Evaluation of algorithms used for cross-species proteome characterisation.

The ability to effectively search databases for the identification of protein spots from two-dimensional electrophoresis gels has become an essential step in the study of microbial proteomes. A variety of analytical techniques are currently being employed during protein characterisation. A number of algorithms used to search databases, accessible via the World Wide Web, depend upon information concerning N- and C-terminal microsequence, amino acid composition, and peptide-mass fingerprinting. The effectiveness of nine such algorithms, as well as COMBINED (software developed in this laboratory for identifying proteins across species boundaries) was examined.
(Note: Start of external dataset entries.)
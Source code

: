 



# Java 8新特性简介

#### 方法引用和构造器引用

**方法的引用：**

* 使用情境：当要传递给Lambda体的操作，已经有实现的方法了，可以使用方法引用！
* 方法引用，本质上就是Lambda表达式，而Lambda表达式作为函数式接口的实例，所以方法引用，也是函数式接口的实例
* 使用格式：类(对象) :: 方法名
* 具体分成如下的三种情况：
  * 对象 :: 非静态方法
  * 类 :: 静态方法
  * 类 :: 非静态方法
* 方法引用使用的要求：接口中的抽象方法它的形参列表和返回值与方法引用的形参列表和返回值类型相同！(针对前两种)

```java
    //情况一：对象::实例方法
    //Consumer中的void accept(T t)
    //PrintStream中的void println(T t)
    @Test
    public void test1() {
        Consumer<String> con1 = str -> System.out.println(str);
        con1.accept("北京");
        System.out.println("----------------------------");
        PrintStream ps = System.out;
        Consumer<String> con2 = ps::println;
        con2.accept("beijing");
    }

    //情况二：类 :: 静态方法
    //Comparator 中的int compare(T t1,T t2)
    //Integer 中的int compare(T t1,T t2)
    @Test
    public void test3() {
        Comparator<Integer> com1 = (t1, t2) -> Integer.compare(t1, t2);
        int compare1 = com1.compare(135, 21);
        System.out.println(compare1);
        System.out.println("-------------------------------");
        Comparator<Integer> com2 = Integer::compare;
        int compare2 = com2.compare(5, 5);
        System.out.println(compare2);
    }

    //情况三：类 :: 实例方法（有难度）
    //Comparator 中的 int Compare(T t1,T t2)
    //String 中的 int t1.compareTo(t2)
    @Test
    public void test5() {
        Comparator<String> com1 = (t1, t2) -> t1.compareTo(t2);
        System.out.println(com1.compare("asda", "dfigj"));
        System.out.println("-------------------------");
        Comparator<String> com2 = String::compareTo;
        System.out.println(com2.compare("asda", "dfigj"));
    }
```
Fifty-four ribosomal proteins from the Mycoplasma genitalium genome, and 72 amino acyl tRNA synthetases from the Haemophilus influenzae, M. genitalium and Methanococcus jannaschii genomes were chosen for study. These proteins were selected because they represent a wide range of sequence identities across species boundaries (22.7-100% identity), as detected by standard sequence alignment tools. Such sequence variation allowed for a statistical comparison of algorithm success measured against published sequence identity. The ability of analytical techniques used in protein characterisation and associated database query programs to detect identity at the functional group level was examined for proteins with low levels of homology at the gene/protein sequence level. The significance of these theoretical data manipulations provided the means to predict the utility of data acquired experimentally for non-sequence-dependent software in proteome analysis. The data obtained also predicted that 'sequence tagging' of peptide fingerprints would need to be accompanied by at least 11-20 residues of amino acid sequence for it to be widely used for protein characterisation across species boundaries.